** Available records follows **
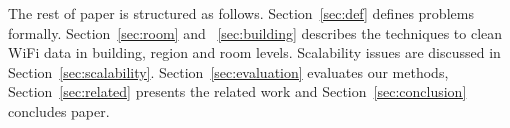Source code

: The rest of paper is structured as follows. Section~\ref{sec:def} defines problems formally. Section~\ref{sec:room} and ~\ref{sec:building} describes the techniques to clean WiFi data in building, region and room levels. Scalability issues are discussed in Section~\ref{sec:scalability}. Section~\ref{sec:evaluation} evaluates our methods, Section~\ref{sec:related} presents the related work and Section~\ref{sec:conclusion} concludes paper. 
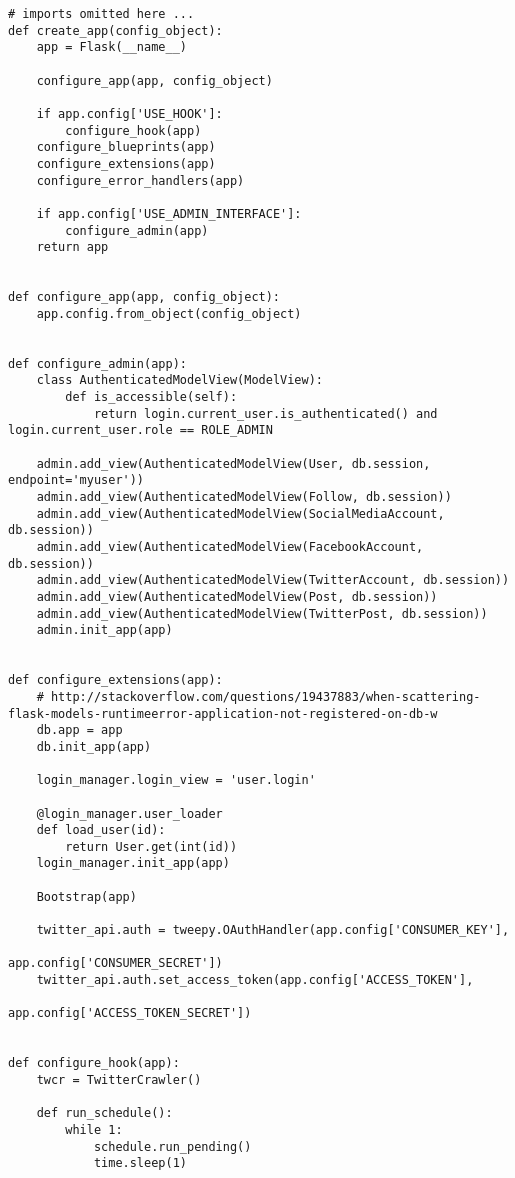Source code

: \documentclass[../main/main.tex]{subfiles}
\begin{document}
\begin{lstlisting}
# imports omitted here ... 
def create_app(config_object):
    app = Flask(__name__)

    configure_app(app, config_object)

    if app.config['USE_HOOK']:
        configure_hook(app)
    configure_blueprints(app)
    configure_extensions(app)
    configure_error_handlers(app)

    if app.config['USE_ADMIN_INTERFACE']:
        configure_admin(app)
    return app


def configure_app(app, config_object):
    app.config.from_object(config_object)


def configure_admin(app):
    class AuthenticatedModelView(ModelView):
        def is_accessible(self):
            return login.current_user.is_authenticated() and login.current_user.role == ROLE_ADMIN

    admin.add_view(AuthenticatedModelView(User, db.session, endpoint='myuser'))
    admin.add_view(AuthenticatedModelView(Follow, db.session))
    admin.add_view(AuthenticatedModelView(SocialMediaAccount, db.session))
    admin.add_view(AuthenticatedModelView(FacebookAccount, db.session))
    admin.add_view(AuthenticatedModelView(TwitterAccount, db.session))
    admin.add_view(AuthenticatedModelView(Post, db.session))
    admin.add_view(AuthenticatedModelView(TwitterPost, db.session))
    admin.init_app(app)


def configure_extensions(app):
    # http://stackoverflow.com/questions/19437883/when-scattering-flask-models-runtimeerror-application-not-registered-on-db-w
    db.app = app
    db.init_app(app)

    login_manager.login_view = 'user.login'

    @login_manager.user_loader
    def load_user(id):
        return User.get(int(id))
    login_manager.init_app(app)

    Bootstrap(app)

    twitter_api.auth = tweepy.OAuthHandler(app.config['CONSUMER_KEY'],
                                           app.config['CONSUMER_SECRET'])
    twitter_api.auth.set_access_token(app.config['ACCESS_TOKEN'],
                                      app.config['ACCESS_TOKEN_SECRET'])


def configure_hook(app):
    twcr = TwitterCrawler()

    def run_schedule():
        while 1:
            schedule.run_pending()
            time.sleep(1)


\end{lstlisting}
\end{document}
** End of Available records **
** Available records follows **
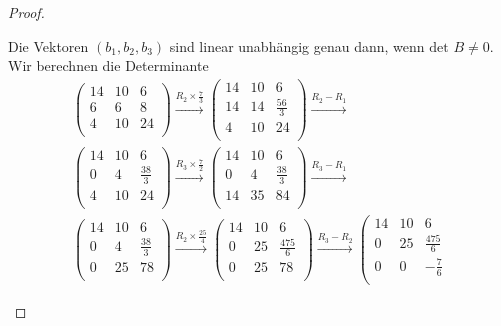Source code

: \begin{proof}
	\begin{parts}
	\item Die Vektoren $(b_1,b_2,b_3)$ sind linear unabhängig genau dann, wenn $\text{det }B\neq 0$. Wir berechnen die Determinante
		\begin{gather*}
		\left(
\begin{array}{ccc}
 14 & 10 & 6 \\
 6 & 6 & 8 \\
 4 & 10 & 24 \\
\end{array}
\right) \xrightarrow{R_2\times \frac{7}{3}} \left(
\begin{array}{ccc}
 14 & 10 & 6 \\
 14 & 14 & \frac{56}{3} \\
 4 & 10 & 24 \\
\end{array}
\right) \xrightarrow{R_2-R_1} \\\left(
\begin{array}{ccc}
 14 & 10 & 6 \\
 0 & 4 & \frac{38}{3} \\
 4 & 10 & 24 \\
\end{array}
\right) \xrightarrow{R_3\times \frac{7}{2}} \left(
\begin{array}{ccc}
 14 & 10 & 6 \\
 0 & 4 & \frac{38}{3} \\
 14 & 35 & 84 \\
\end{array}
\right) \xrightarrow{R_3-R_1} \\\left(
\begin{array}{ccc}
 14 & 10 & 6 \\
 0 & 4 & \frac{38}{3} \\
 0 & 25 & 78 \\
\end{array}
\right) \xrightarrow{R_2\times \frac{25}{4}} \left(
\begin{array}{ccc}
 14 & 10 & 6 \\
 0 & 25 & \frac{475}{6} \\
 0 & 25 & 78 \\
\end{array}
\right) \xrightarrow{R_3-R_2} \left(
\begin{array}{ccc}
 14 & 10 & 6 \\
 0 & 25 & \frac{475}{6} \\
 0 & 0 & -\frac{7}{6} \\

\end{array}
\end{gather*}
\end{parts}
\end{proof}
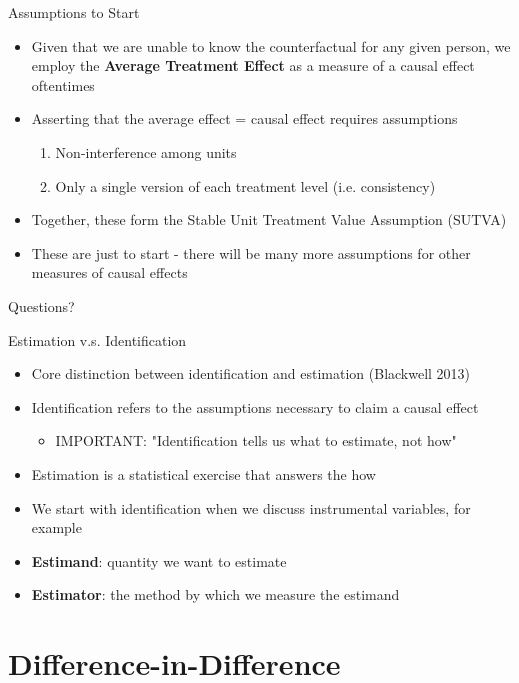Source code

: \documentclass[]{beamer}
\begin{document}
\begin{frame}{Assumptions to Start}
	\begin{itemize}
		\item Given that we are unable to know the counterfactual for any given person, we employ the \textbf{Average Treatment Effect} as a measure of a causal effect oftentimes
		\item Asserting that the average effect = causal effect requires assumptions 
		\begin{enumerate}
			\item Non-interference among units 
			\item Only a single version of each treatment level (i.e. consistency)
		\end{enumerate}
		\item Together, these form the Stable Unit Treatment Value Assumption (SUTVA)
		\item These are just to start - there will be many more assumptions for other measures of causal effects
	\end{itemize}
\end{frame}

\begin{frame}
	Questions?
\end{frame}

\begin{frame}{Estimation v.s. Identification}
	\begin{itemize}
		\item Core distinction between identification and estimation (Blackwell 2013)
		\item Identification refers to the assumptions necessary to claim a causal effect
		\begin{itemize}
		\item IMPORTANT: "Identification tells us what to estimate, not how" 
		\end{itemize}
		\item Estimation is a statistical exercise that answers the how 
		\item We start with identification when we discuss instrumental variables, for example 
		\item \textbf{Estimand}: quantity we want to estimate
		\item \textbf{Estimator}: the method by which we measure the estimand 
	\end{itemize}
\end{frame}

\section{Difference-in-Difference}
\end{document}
** End of Available records **
** Available records follows **
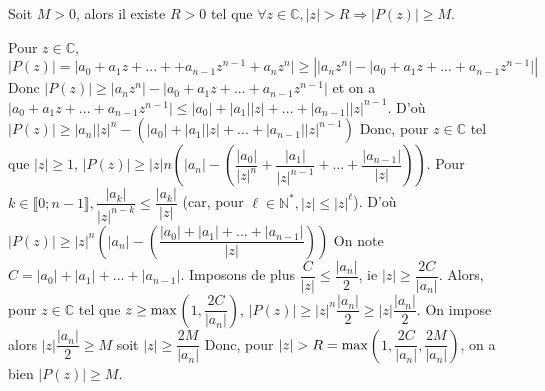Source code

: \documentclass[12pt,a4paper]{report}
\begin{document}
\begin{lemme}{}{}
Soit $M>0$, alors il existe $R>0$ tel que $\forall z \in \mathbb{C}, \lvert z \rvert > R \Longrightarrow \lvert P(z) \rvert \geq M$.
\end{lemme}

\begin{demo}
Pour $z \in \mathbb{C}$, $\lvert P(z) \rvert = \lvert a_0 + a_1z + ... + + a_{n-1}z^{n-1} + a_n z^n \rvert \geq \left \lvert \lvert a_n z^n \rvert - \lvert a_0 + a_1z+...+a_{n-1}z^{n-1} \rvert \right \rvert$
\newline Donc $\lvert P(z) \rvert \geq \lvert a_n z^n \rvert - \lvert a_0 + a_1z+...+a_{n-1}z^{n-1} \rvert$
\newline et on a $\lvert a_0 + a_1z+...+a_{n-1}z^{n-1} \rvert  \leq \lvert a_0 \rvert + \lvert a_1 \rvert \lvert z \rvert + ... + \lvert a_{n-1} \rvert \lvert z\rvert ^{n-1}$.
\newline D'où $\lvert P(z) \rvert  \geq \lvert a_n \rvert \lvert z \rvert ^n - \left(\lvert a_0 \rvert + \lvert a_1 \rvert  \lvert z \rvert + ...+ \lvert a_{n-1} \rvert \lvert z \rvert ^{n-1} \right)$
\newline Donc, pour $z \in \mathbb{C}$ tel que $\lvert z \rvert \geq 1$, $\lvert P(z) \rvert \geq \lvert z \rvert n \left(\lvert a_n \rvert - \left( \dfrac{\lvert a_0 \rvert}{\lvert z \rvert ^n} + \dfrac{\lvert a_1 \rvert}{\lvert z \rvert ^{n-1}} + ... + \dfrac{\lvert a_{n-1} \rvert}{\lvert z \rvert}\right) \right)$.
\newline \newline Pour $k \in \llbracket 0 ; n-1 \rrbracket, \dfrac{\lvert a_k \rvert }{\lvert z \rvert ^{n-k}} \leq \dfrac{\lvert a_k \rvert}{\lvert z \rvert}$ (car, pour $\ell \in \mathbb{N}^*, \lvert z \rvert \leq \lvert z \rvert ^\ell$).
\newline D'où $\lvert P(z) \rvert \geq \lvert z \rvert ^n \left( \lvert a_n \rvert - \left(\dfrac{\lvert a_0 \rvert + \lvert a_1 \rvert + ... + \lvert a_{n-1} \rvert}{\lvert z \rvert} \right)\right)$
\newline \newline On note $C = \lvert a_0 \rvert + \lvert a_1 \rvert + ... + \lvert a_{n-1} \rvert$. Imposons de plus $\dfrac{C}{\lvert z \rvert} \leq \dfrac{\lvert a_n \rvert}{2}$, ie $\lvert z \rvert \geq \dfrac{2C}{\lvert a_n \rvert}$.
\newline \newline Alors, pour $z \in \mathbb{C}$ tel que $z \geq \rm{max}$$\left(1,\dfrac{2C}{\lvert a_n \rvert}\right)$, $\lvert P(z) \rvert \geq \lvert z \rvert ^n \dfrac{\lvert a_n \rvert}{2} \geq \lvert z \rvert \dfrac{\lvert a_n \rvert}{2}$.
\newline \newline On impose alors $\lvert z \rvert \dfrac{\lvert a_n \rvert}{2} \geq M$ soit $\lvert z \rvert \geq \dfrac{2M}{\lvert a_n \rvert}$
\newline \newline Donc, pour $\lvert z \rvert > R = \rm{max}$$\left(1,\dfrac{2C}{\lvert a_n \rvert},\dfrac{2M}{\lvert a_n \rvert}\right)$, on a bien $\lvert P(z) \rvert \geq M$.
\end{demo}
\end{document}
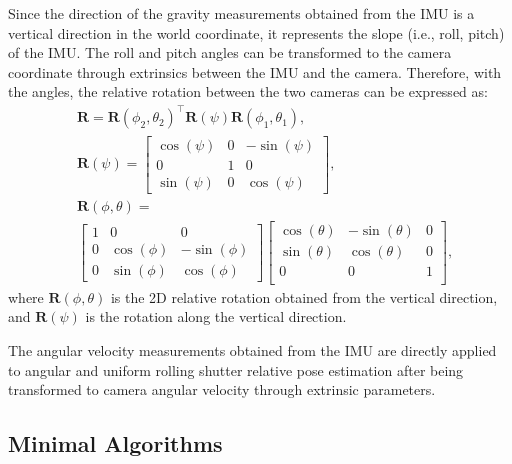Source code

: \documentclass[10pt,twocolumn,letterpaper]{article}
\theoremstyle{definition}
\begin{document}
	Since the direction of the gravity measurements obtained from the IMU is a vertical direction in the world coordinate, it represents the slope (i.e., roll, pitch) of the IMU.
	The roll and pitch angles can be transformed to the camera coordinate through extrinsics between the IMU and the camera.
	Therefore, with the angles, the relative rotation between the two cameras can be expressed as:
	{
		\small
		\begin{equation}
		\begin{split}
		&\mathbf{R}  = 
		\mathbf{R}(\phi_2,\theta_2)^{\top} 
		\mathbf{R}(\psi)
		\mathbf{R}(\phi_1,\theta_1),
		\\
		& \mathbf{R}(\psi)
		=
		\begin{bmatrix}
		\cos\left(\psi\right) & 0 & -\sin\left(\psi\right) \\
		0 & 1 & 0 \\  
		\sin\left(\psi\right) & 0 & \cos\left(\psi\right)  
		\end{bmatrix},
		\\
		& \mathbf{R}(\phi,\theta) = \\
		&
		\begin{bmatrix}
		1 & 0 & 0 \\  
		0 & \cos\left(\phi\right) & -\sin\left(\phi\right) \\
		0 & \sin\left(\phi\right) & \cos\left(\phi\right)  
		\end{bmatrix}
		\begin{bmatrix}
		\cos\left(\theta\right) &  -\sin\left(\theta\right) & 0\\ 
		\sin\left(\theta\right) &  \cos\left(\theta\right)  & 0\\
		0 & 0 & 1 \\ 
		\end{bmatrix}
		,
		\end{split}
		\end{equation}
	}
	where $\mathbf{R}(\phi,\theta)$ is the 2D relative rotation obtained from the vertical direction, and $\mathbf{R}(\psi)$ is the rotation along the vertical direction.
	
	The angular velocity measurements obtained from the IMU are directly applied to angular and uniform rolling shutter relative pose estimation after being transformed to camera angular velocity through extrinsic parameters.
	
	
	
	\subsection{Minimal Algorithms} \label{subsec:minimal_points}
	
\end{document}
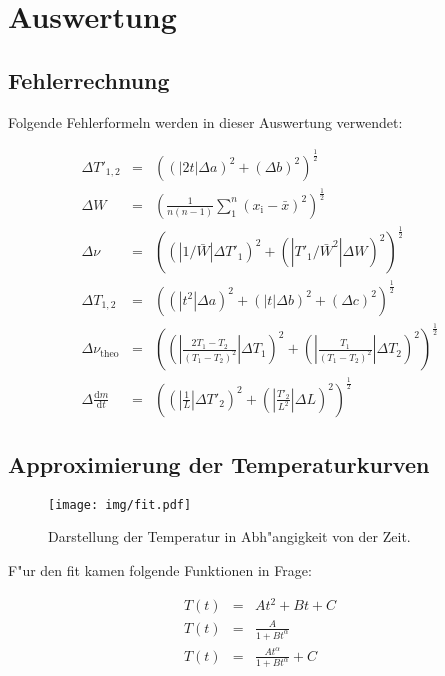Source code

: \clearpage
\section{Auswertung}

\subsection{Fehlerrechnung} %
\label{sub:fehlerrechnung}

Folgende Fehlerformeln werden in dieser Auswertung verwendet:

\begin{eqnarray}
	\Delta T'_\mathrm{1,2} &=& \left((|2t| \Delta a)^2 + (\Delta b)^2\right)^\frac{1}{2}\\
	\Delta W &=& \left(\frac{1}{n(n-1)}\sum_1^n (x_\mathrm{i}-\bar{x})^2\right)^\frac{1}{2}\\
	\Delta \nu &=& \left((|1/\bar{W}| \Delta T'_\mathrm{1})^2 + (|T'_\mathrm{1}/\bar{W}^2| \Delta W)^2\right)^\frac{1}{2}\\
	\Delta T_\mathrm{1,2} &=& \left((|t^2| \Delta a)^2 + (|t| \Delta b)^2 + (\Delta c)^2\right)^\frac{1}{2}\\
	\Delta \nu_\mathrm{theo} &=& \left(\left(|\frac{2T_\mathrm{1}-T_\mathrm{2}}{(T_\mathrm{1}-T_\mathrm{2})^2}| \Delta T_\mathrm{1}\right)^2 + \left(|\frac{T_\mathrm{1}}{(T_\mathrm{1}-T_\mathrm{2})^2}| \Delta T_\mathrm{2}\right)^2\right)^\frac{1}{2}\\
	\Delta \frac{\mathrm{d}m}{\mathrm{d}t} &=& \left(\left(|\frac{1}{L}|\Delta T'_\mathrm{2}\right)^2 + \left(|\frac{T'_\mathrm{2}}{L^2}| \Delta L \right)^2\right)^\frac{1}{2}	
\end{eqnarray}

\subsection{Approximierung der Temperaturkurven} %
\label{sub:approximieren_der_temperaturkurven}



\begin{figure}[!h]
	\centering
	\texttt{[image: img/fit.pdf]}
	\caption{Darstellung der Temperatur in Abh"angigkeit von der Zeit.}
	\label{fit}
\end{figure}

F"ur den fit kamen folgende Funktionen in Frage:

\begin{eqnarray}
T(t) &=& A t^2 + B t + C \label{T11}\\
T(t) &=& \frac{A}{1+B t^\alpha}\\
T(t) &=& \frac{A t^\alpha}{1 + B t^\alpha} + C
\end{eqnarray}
** End of Available records **
» **Task item**
Please reproduce, exactly as they appear above, the lines from the line containing "configure_error_handlers(app)" up to and including the line containing "admin.add_view(AuthenticatedModelView(Post, db.session))".

» **Answer space**
    configure_error_handlers(app)

    if app.config['USE_ADMIN_INTERFACE']:
        configure_admin(app)
    return app


def configure_app(app, config_object):
    app.config.from_object(config_object)


def configure_admin(app):
    class AuthenticatedModelView(ModelView):
        def is_accessible(self):
            return login.current_user.is_authenticated() and login.current_user.role == ROLE_ADMIN

    admin.add_view(AuthenticatedModelView(User, db.session, endpoint='myuser'))
    admin.add_view(AuthenticatedModelView(Follow, db.session))
    admin.add_view(AuthenticatedModelView(SocialMediaAccount, db.session))
    admin.add_view(AuthenticatedModelView(FacebookAccount, db.session))
    admin.add_view(AuthenticatedModelView(TwitterAccount, db.session))
    admin.add_view(AuthenticatedModelView(Post, db.session))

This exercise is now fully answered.